(GIVEN RECORDS)

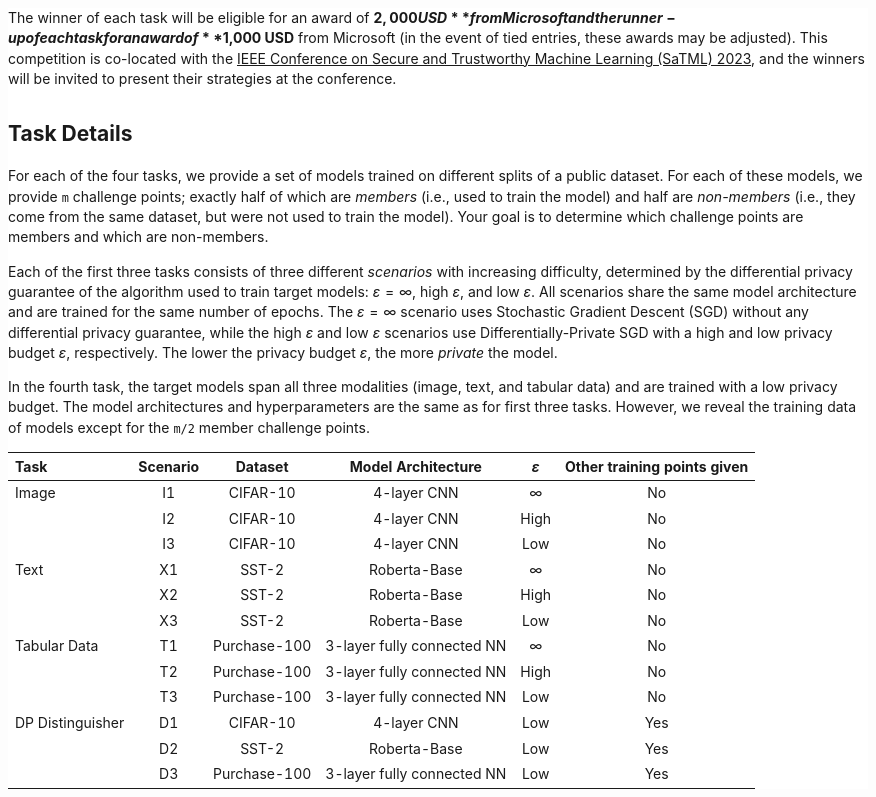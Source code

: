 The winner of each task will be eligible for an award of **$2,000 USD** from Microsoft and the runner-up of each task for an award of **$1,000 USD** from Microsoft (in the event of tied entries, these awards may be adjusted).
This competition is co-located with the [IEEE Conference on Secure and Trustworthy Machine Learning (SaTML) 2023](https://satml.org/), and the winners will be invited to present their strategies at the conference.


## Task Details

For each of the four tasks, we provide a set of models trained on different splits of a public dataset.
For each of these models, we provide `m` challenge points; exactly half of which are _members_ (i.e., used to train the model) and half are _non-members_ (i.e., they come from the same dataset, but were not used to train the model).
Your goal is to determine which challenge points are members and which are non-members.

Each of the first three tasks consists of three different _scenarios_ with increasing difficulty, determined by the differential privacy guarantee of the algorithm used to train target models: $\varepsilon = \infty$, high $\varepsilon$, and low $\varepsilon$.
All scenarios share the same model architecture and are trained for the same number of epochs.
The $\varepsilon = \infty$ scenario uses Stochastic Gradient Descent (SGD) without any differential privacy guarantee, while the high $\varepsilon$ and low $\varepsilon$ scenarios use Differentially-Private SGD with a high and low privacy budget $\varepsilon$, respectively.
The lower the privacy budget $\varepsilon$, the more _private_ the model.

In the fourth task, the target models span all three modalities (image, text, and tabular data) and are trained with a low privacy budget.
The model architectures and hyperparameters are the same as for first three tasks.
However, we reveal the training data of models except for the `m/2` member challenge points.


| Task        | Scenario | Dataset      | Model Architecture         | $\varepsilon$ | Other training points given |
| :---           |    :----:   |  :----: |        :----:      |    :----:  |            :----:          |
| Image            | I1       | CIFAR-10     | 4-layer CNN                | $\infty$      | No                           |
|                  | I2       | CIFAR-10     | 4-layer CNN                | High          | No                           |
|                  | I3       | CIFAR-10     | 4-layer CNN                | Low           | No                           |
| Text             | X1       | SST-2        | Roberta-Base               | $\infty$      | No                           |
|                  | X2       | SST-2        | Roberta-Base               | High          | No                           |
|                  | X3       | SST-2        | Roberta-Base               | Low           | No                           |
| Tabular Data     | T1       | Purchase-100 | 3-layer fully connected NN | $\infty$      | No                           |
|                  | T2       | Purchase-100 | 3-layer fully connected NN | High          | No                           |
|                  | T3       | Purchase-100 | 3-layer fully connected NN | Low           | No                           |
| DP Distinguisher | D1       | CIFAR-10     | 4-layer CNN                | Low           | Yes                           |
|                  | D2       | SST-2        | Roberta-Base               | Low           | Yes                           |
|                  | D3       | Purchase-100 | 3-layer fully connected NN | Low           | Yes                           |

(End GIVEN RECORDS)

_WORK ITEM_
What is needed is a verbatim copy of every line in the records above from the one containing "Each of the first" down to the one containing "All scenarios share", both included, and nothing more.

_REPLY TO THE TASK_
Each of the first three tasks consists of three different _scenarios_ with increasing difficulty, determined by the differential privacy guarantee of the algorithm used to train target models: $\varepsilon = \infty$, high $\varepsilon$, and low $\varepsilon$.
All scenarios share the same model architecture and are trained for the same number of epochs.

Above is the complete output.